After investing the capital in a hardware acquisition there is work to be done. You have to maintain your existing channel while you cut prices, increase partner margins, and introduce new product configurations and support. There are four segments in the network security arena: enterprise gateway, enterprise core, SME and carriers. Across all of these segments your products need a major overhaul. They must be capable of processing entire packets and even sessions at speeds that exceed what your current products do with just packet headers. You will have to OEM your technology to other manufacturers in a tactical move to curtail the number of companies eroding your share in the small office/home office.
The two biggest opportunities in network security are within the enterprise and within the cloud. The enterprise opportunity is identified by the quick response the market has had to Cisco’s marketing of its so-called Network Admission Control.
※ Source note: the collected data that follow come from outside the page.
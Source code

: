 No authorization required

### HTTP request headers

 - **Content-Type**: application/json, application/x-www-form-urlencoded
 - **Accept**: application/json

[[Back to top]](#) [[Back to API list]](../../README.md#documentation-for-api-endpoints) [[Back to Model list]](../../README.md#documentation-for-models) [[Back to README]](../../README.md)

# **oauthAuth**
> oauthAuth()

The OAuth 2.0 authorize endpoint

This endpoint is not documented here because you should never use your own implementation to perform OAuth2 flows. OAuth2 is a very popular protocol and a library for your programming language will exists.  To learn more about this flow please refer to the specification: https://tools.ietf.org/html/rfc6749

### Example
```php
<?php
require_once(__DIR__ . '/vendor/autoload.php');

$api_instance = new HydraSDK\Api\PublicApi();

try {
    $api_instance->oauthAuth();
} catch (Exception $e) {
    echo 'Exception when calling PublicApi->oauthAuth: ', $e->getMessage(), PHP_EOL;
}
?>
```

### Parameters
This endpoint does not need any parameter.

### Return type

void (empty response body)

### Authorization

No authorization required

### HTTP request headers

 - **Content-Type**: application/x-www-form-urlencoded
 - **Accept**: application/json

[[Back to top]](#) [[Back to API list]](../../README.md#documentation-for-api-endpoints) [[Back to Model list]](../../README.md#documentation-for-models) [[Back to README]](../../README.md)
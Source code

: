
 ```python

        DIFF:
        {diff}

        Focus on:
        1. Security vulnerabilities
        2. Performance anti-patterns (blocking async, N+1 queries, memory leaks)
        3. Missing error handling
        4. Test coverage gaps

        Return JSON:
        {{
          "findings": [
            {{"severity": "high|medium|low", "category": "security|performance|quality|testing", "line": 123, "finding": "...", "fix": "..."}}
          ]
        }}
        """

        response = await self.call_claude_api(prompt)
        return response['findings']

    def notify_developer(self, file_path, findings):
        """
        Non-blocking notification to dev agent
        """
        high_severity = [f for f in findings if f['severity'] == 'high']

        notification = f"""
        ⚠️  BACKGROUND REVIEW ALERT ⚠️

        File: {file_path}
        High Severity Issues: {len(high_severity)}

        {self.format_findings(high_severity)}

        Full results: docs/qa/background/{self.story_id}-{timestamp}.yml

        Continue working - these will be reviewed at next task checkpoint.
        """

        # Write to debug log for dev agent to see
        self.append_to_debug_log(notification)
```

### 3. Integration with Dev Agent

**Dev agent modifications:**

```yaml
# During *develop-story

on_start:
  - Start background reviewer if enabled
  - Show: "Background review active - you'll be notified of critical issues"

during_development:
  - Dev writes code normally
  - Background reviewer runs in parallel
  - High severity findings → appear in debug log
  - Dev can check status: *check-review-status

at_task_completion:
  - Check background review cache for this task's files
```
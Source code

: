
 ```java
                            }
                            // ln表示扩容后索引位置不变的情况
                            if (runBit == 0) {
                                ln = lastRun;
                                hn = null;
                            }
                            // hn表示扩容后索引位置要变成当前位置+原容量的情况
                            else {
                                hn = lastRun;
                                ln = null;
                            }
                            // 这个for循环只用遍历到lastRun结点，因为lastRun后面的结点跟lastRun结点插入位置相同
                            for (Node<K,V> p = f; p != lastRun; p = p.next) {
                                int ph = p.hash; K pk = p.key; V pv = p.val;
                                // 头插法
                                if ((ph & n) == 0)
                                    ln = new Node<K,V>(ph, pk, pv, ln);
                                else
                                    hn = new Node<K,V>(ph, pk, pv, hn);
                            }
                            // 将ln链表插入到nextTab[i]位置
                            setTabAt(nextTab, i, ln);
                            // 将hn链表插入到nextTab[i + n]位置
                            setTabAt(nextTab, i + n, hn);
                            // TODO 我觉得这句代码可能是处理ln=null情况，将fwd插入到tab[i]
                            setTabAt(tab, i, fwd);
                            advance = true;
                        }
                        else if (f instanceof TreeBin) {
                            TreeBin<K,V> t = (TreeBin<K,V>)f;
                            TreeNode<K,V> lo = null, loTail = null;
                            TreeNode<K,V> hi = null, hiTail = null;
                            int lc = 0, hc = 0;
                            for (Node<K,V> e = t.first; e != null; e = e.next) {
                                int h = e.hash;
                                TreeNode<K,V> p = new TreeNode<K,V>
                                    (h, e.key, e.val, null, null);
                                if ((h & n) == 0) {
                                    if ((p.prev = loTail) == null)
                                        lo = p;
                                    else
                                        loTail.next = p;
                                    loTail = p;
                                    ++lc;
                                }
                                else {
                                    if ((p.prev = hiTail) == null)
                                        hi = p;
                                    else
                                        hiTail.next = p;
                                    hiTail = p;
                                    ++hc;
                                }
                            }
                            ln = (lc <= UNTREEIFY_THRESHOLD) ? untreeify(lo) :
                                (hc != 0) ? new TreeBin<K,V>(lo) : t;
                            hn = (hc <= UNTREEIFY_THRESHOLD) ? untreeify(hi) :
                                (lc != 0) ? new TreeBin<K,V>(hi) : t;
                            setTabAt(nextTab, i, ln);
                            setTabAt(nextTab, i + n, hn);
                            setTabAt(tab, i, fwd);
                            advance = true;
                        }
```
While I do not believe that quarantine of laptops is the driver here I do believe that granular access control is driving market demand for new internal security measures. With Check Point’s existing VPN expertise this is an easy innovation to introduce with little additional investment. The strategic importance is that executing on an access control strategy opens the interior of the enterprise, a market that is bigger than the gateway market.
Carriers are clamoring to offer security-in-the-cloud services. Check Point must be in a position to deliver virtualized firewall, VPN, and other security services in carrier equipment.
The best way to sum up my advice is that Check Point still has an opportunity to regain its dominance in network security. The big picture goal should be to reach that exalted state where the Check Point brand becomes so powerful that someday in the not too distant future you can introduce competitive network devices to instant acceptance. Just as Cisco introduced the PIX line of firewalls by leveraging their unequaled support and product functionality in the network, Check Point will be able to expand its share of the network equipment space by leveraging your future reputation for delivering secure, reliable and innovative products based on carrier-class platforms with best-of-breed support coupled with a world class distribution channel.
Gil, these are just one analyst’s opinions but that analyst is an outsider and I perceive that Check Point needs a good dose of outside perspective at this critical juncture. The network has grown a thousand fold since the ‘90s, the threats we see today were not even on the horizon when FW-1 got its toe-hold in the market thanks to Sun putting it in their “book” of products. Everything else is changing. Why shouldn’t Check Point remake itself to profit from this change? It is time for Check Point 2.0.